# introductory physics concept

posted by on .

I know that a capacitor does not allow charge to flow through it because its two conducting plates are separated by a dielectric (insulating material) but then how does a current flow through a circuit? Is it because at a certain DC voltage (almost like a breaking point), the insulating material in between the conducting plates breaks down and the voltage is able to pass through? I read this online in a scientific forum, but I just wanted to clarify that this is correct. Can someone please provide me with a thorough explanation? I want to make sure I have my basics down correctly. Thank you everyone for your help.

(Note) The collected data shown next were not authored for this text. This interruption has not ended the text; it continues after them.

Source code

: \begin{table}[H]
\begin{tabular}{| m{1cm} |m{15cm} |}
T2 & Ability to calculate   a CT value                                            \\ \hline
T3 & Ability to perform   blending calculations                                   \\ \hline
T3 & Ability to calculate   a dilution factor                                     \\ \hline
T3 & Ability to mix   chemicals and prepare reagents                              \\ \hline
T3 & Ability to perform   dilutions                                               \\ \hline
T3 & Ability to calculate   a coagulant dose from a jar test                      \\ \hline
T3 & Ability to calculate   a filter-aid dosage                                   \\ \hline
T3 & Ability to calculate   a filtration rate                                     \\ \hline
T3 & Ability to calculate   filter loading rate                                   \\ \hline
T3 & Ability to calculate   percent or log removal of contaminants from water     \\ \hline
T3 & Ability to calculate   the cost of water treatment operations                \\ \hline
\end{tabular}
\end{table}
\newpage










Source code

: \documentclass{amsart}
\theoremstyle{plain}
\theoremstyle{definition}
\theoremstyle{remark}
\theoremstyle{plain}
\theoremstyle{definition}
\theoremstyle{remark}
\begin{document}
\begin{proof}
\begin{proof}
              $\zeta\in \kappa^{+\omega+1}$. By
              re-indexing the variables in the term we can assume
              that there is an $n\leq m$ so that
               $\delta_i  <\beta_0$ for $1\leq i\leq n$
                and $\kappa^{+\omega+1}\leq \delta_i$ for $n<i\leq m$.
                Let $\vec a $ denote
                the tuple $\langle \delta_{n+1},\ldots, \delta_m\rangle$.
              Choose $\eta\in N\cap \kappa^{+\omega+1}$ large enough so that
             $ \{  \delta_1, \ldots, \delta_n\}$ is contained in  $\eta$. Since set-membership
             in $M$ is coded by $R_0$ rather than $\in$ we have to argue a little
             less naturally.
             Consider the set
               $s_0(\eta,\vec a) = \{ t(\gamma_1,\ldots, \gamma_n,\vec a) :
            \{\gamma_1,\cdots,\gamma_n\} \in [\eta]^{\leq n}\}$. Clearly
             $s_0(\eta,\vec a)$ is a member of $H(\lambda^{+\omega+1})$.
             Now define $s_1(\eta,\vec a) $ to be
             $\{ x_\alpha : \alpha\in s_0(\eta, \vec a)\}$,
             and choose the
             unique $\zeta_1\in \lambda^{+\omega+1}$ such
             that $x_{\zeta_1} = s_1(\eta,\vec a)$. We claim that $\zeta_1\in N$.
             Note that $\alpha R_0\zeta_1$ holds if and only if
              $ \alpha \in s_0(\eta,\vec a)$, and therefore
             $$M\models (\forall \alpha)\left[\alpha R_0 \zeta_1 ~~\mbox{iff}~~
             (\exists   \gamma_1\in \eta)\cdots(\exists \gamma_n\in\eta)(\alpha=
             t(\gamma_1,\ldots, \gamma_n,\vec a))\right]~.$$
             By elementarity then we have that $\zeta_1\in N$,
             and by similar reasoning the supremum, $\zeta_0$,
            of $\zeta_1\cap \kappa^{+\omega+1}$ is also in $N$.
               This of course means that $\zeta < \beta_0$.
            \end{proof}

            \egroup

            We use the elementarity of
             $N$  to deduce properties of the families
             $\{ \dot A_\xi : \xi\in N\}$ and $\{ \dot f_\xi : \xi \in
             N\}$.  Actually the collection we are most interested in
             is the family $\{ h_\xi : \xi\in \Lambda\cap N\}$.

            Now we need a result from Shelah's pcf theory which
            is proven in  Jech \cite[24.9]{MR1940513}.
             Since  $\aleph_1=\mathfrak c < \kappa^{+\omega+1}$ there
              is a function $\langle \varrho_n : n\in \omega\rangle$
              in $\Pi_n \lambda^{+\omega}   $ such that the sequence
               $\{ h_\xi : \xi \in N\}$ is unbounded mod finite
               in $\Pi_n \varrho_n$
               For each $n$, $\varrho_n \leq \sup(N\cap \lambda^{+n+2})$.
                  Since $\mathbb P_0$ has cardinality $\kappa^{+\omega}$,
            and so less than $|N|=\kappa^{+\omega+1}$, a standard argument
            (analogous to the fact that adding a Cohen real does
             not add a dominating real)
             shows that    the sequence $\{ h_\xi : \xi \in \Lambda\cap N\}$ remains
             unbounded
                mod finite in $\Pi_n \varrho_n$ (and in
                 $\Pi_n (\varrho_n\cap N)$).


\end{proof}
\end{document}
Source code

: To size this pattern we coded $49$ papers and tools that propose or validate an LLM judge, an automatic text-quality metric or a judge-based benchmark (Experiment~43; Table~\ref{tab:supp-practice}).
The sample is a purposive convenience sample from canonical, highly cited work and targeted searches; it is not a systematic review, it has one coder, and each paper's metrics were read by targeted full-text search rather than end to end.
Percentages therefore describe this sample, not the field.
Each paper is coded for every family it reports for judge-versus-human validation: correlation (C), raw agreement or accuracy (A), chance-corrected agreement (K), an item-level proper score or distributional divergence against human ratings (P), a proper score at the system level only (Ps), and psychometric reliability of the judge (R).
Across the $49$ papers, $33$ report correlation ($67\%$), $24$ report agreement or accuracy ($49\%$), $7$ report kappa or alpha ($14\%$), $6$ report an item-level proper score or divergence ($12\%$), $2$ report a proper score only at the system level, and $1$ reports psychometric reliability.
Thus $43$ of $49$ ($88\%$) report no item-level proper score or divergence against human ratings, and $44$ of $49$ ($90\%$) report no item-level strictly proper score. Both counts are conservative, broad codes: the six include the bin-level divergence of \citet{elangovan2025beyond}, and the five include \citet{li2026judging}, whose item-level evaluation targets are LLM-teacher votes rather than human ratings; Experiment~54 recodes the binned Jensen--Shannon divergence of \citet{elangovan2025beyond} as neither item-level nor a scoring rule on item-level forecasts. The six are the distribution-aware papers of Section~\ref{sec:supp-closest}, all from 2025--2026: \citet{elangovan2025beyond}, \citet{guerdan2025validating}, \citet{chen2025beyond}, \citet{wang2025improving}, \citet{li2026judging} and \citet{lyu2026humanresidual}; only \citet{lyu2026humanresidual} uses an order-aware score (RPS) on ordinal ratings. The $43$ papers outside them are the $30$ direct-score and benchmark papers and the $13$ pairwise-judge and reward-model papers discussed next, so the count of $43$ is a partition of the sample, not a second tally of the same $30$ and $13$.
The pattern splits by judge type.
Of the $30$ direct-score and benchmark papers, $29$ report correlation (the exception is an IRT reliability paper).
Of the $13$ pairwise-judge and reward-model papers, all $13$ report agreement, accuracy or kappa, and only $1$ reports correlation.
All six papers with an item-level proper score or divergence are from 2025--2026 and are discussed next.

• introductory physics concept - ,

Can someone also tell me if this amount of voltage varies from one circuit to another? If so, how would you know? Is this an explanation for the bulb not lighting up in a simple circuit where the capacitor is after the switch (which is also right after the battery), but before the bulbs? Thank you very much.

• introductory physics concept - ,

The charges do not have to flow "through" the capacitor. They merely flow into one side of the capacitor, building up the voltage as long as they flow and build up. If the voltage on the capacitor is not changing, then no current is flowing into or out of it. The capacitor is a storage device for charges, sort of like having a tank of water on your roof. As long as you pump water up to the tank, there is a flow, and the water gets higher in the tank increasing the potential energy. Just like the capacitor you can then get flow out of the tank later after turning the pump off.
If you turn the switch off, there is no flow and the bulb can not light. That is just like turning a valve off in the pipe to that tank in your attic. You still have voltage, but no current.

• introductory physics concept - ,

But I still do not understand how the bulbs will light up if the charge is being stored on one side only ,and the bulb is closer to the other plate on the other side of the capacitor?